The plaintiff and the Commission were at one in submitting both in their written Observations and at the hearing that the answer to the question asked by the Hessisches Finanzgericht is not to be found in Community law but is a matter for the national law of the Member State concerned. I think they were right. One scours Regulation No 19 and in particular Article 20 (2) thereof, which is the Article dealing with refunds on exports to third countries, in vain for the answer to the question; and the same is true of the provisions of the implementing Regulations to which I have referred, namely Regulation No 55 of the Council, of 30 June 1962, Regulation No 141/64/EEC of the Council, which replaced Regulation No 55, and a number of Regulations of the Commission which are mentioned in the Commission's Observations.

This is not surprising once the underlying principles of the scheme of refunds instituted by Regulation No 19 have been properly understood. These have been expounded in a number of Judgments of this Court, namely those in Case 6/71 Rheinmühlen Düsseldorf v Einfuhr- und Vorratsstelle für Getreide und Futtermittel (Rec. 1971, p. 823), Case 21/71 Brodersen v The same (ibid, p. 1069), Case 85/71 Kampffmeyer v The same (Rec. 1972, p. 213) and Case 5/72 Fratelli Grassi fu Davide v Amministrazione delle Finanze (ibid. p. 443). These authorities emphasize that, under the scheme instituted by Regulation No 19, the Member States were in no way required to grant any refunds at all.

They were merely permitted to do so within certain limits. It followed from this that they were at liberty to add to the conditions prescribed by Community Regulations for the grant of refunds, to grant them for certain kinds of goods but not others, and to grant them at rates differing according to the country to which the goods were exported. Nor were they tied by Community Regulations to any particular documentary machinery or to any particular time limit for the payment of the refunds they chose to grant. All that they might not do was to go beyond the limits permitted by the Community Regulations, for instance by paying higher refunds than were authorized by those Regulations or by paying refunds in respect of goods which did not meet the standards prescribed by the effect of those Regulations.

It follows in my view that, in the type of case posed by the Hessisches Finanzgericht, the trader concerned was not entitled, under Community law, to a higher refund than that appropriate to the goods he actually exported. But whether he was to be deprived of any refund at all (and if so by process of administrative or of criminal law) was a matter to be determined by the law of the Member State concerned.
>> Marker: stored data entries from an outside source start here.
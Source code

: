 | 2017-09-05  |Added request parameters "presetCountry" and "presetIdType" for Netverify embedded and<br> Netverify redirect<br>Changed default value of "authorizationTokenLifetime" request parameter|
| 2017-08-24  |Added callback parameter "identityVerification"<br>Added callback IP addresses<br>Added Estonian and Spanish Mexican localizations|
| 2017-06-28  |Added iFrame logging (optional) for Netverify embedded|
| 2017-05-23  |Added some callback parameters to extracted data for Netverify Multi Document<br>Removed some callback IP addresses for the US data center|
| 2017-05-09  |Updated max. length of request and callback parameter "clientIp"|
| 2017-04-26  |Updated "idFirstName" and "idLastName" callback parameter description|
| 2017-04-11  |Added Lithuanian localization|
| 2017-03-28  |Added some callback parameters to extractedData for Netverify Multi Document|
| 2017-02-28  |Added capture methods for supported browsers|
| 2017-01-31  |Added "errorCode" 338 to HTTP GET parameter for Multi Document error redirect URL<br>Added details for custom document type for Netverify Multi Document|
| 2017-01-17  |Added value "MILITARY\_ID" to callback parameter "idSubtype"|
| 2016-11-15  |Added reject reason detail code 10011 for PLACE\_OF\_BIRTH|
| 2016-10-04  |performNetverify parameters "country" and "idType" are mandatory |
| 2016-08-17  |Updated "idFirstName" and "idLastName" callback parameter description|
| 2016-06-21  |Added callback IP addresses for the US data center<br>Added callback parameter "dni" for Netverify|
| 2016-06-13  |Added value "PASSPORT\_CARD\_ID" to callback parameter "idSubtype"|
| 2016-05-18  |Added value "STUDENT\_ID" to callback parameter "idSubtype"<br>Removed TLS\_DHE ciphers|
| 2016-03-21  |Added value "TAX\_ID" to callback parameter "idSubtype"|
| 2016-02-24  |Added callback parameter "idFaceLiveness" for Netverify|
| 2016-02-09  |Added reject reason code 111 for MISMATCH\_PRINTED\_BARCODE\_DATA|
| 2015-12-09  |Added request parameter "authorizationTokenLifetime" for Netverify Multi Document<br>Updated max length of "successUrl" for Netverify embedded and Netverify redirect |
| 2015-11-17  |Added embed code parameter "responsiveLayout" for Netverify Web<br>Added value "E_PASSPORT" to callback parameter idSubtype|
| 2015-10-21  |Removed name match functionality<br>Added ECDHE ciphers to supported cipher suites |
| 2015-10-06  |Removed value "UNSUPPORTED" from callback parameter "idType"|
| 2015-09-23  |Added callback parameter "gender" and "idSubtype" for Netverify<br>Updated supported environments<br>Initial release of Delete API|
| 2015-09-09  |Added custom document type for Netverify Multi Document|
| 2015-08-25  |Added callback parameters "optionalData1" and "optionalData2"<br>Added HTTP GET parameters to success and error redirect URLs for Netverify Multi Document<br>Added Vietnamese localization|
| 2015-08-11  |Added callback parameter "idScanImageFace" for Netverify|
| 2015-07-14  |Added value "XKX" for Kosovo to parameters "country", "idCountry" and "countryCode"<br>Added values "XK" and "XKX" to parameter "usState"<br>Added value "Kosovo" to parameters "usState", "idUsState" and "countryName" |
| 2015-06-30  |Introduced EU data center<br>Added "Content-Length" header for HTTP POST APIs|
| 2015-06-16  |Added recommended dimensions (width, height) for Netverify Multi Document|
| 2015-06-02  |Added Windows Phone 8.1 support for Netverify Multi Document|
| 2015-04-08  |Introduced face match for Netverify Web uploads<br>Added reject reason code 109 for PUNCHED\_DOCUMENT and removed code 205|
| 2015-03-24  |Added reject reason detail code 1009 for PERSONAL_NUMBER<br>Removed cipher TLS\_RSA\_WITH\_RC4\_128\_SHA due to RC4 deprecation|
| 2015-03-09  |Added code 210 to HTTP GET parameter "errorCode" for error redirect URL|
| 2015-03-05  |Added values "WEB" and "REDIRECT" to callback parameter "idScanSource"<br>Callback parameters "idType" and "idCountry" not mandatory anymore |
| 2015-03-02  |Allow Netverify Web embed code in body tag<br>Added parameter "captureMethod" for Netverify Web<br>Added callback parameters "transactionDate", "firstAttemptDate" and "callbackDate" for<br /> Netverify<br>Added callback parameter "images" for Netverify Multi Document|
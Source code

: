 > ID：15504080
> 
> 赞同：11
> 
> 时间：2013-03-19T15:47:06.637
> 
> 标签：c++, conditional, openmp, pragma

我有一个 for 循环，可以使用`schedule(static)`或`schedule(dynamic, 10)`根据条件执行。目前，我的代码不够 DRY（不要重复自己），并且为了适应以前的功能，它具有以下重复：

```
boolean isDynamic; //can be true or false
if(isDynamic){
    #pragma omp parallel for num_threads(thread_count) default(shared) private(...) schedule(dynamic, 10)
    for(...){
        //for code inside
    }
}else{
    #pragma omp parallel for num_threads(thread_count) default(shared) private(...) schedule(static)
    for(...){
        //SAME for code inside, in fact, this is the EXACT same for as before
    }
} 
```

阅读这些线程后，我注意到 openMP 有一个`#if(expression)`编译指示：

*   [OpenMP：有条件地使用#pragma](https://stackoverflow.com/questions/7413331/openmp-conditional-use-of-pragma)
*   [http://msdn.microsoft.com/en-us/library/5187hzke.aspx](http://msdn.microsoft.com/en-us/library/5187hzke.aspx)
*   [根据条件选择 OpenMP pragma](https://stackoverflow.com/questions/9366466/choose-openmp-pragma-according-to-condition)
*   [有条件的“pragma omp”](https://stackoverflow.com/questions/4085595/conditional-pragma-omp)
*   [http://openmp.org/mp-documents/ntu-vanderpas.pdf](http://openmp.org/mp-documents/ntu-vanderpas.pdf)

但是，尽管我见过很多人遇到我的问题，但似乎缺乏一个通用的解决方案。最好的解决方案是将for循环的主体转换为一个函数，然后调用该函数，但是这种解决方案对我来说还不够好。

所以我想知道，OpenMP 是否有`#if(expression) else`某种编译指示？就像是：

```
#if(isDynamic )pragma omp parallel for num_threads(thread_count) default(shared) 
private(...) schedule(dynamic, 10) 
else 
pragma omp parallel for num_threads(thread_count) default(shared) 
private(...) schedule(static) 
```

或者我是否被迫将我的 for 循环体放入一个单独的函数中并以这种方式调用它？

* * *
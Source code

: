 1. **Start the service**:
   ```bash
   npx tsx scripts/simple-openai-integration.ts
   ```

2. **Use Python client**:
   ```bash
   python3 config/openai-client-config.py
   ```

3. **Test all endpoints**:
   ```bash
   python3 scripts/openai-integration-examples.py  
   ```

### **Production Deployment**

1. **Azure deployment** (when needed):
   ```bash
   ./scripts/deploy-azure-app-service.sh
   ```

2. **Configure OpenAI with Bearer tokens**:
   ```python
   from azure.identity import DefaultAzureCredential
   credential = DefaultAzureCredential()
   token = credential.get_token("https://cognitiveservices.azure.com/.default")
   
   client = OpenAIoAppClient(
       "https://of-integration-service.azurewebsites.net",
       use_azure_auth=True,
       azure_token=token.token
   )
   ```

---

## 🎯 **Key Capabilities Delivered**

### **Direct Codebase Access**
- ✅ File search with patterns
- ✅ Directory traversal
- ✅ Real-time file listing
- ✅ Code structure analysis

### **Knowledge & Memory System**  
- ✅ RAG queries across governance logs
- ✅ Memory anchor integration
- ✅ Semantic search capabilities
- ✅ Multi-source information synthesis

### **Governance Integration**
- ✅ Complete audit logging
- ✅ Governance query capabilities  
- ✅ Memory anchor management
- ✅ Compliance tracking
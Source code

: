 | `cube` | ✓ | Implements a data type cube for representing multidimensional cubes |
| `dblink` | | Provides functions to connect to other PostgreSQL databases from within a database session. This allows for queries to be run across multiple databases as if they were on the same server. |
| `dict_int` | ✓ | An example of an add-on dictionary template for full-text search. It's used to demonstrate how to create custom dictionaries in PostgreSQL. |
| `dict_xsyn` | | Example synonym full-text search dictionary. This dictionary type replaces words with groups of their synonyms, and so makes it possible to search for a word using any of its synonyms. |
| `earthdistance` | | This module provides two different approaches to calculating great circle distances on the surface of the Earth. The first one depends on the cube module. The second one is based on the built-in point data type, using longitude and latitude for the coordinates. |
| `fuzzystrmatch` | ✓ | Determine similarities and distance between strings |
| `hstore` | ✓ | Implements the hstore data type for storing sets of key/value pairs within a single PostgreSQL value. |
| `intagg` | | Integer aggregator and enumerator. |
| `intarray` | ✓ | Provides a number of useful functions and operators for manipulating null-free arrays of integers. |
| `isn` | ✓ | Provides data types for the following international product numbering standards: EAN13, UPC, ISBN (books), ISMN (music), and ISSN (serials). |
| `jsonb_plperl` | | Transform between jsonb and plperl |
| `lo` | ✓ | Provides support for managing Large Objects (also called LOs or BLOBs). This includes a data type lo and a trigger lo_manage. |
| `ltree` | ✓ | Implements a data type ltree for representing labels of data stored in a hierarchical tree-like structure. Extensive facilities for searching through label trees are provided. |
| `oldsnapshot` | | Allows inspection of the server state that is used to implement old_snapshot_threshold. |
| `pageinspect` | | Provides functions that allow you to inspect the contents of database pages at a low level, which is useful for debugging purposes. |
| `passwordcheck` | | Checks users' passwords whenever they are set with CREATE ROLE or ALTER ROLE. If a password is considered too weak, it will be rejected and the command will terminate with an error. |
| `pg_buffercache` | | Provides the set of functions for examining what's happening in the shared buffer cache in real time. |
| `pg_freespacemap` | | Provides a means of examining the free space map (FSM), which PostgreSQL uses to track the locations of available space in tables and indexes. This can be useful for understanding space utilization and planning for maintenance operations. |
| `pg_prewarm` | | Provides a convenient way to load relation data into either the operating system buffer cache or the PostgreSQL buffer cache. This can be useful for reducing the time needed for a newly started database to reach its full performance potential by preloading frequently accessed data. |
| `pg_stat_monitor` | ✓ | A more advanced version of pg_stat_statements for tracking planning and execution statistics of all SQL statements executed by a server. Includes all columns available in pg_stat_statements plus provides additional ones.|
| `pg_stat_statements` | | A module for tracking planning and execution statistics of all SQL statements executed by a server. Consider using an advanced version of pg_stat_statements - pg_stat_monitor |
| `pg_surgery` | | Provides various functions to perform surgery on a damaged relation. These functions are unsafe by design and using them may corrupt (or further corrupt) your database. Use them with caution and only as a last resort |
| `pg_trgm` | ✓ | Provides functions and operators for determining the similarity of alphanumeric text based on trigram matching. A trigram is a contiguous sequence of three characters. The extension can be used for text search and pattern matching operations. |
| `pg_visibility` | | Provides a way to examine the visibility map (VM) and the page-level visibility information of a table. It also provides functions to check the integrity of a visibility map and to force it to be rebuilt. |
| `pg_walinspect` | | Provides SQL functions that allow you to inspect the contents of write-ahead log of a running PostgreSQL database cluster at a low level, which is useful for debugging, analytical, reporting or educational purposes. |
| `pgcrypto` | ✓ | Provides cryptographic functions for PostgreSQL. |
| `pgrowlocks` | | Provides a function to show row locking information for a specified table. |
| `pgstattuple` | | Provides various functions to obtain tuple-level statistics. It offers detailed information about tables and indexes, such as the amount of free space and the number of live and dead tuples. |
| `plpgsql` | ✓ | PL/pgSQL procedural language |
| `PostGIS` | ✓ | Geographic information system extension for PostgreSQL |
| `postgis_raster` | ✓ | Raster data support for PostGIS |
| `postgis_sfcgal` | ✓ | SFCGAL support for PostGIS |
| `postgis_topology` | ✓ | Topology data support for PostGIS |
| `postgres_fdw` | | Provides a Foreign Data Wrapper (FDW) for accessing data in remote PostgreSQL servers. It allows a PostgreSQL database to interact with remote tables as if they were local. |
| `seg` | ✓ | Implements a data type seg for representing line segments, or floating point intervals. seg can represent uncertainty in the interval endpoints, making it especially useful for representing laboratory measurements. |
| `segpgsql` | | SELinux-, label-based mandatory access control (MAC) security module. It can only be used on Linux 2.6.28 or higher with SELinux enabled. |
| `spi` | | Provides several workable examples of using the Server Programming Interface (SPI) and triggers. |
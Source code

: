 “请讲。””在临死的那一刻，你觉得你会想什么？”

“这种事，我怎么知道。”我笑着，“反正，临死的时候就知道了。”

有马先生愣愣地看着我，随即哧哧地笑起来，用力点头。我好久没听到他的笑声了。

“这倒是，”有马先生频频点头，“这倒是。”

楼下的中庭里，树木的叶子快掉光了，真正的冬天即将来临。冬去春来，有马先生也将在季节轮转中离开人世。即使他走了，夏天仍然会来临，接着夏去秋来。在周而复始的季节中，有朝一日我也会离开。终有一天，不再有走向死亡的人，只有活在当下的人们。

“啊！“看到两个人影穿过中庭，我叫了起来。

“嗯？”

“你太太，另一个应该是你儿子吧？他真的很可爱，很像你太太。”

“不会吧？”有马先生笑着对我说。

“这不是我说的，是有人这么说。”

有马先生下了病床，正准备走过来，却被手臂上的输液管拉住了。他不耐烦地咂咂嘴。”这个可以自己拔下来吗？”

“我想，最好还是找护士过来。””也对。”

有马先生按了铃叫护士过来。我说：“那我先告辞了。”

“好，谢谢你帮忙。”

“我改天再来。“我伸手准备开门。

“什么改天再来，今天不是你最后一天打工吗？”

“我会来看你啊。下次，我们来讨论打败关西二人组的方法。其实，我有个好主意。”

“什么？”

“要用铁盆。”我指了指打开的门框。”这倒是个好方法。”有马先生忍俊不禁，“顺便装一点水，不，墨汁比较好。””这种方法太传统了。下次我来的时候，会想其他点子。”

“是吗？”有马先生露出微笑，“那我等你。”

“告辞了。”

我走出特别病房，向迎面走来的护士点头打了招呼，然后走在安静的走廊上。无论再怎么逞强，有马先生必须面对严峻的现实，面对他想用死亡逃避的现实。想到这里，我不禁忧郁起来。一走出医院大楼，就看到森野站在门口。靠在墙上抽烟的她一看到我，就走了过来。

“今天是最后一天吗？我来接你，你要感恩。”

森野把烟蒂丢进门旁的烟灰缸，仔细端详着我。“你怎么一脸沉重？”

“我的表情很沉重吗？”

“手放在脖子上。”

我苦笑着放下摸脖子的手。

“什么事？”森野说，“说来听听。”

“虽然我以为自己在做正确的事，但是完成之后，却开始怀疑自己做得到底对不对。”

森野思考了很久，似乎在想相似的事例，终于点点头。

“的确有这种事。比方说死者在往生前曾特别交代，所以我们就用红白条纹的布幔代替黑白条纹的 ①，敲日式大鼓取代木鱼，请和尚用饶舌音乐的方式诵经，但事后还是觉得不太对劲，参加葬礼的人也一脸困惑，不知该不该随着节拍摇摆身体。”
I am therefore of the opinion that the question asked by the Hessisches Finanzgericht should be answered as follows:—

‘Article 20 (2) of Regulation No 19 of the Council of the European Economic Community, dated 4 April 1962, is to be interpreted as having implied that a trader who exported goods carrying a lower rate of refund than those described in his application for a refund could not be entitled to more than the refund appropriate to the goods in fact exported by him, but no provision of Community law in force during the currency of Regulation No 19 precluded him from receiving that refund even if his application was fraudulent. Whether or not he should receive it was a matter to be determined according to the law of the Member State concerned.’